====== LISTED RECORDS ======

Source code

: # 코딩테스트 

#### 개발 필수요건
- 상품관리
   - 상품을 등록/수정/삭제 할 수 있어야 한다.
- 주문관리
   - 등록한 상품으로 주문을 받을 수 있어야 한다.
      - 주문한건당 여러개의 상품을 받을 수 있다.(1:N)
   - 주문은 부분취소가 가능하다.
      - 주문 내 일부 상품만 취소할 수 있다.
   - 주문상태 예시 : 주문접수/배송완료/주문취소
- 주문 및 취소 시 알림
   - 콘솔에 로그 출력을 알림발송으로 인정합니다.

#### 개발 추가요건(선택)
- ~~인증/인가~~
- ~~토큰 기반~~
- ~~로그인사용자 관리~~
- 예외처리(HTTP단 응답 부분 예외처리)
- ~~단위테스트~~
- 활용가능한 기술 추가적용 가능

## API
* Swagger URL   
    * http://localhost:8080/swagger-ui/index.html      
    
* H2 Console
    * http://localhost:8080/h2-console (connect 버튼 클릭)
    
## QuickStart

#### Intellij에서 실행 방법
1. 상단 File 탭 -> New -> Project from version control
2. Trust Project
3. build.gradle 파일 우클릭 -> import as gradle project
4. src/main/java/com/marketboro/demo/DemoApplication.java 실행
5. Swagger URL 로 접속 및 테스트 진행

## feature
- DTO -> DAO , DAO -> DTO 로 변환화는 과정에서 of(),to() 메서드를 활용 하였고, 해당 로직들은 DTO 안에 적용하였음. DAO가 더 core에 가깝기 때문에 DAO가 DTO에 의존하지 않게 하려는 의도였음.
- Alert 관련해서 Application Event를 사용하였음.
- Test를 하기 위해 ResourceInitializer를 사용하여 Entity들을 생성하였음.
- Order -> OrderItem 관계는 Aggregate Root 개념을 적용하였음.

======
====== LISTED RECORDS ======

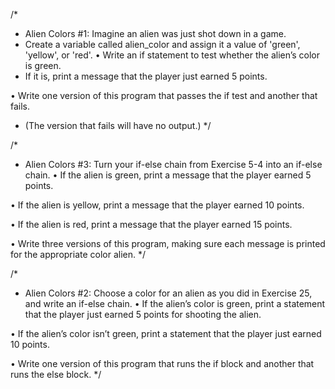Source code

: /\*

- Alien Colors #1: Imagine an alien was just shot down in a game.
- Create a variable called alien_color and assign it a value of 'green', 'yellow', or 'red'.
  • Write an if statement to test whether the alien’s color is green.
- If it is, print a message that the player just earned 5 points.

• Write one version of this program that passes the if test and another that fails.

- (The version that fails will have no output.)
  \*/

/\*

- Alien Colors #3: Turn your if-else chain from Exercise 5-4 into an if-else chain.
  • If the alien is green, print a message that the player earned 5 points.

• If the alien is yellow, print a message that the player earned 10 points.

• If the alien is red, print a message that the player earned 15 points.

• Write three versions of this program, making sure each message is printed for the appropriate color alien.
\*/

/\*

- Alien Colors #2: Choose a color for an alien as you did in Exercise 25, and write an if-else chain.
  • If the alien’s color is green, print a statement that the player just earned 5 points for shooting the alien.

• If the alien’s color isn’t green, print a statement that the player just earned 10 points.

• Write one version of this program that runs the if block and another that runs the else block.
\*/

======
====== LISTED RECORDS ======

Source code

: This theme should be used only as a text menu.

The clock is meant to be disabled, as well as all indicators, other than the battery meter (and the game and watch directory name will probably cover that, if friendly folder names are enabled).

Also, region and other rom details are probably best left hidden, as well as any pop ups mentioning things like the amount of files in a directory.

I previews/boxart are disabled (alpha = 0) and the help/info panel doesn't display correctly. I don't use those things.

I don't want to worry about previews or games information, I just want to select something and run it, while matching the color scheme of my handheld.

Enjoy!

======

▸ WHAT THE EXERCISE ASKS
Copy each line of the entries in which the string "localhost" is found.

▸ WRITTEN SOLUTION
    * http://localhost:8080/swagger-ui/index.html      
    * http://localhost:8080/h2-console (connect 버튼 클릭)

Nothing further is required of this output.